_Stored dataset items_
--- START ---
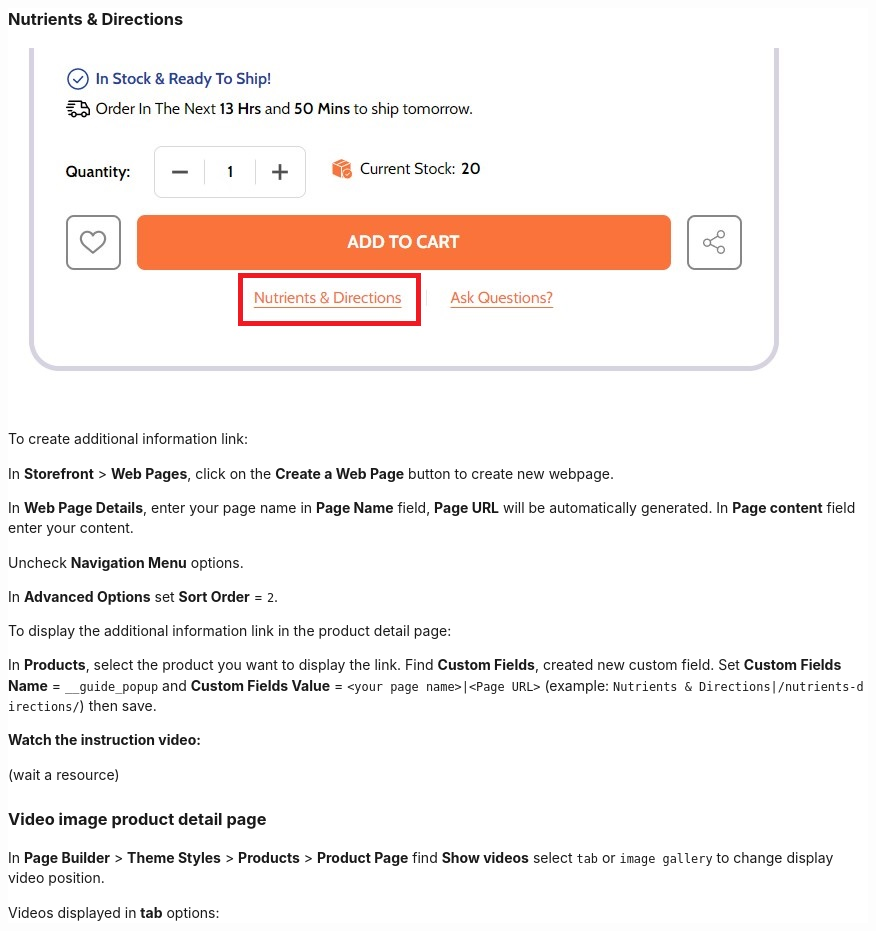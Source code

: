 
### Nutrients & Directions

![Nutrients & Directions result](img/nutrients-directions-link.jpg)

To create additional information link:

In **Storefront** > **Web Pages**, click on the **Create a Web Page** button to create new webpage.

In **Web Page Details**, enter your page name in **Page Name** field, **Page URL** will be automatically generated. In **Page content** field enter your content.

Uncheck **Navigation Menu** options.

In **Advanced Options** set **Sort Order** = `2`.

To display the additional information link in the product detail page:

In **Products**, select the product you want to display the link. Find **Custom Fields**, created new custom field. Set **Custom Fields Name** = `__guide_popup` and **Custom Fields Value** = `<your page name>|<Page URL>` (example: `Nutrients & Directions|/nutrients-directions/`) then save.

**Watch the instruction video:**

(wait a resource)


### Video image product detail page

In **Page Builder** > **Theme Styles** > **Products** > **Product Page** find **Show videos** select `tab` or `image gallery` to change display video position.

Videos displayed in **tab** options:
--- END ---
_PROBLEM TO WORK ON_
From the entries above, copy each line that holds "additional".

_RESULT OF THIS TASK_
To create additional information link:
To display the additional information link in the product detail page:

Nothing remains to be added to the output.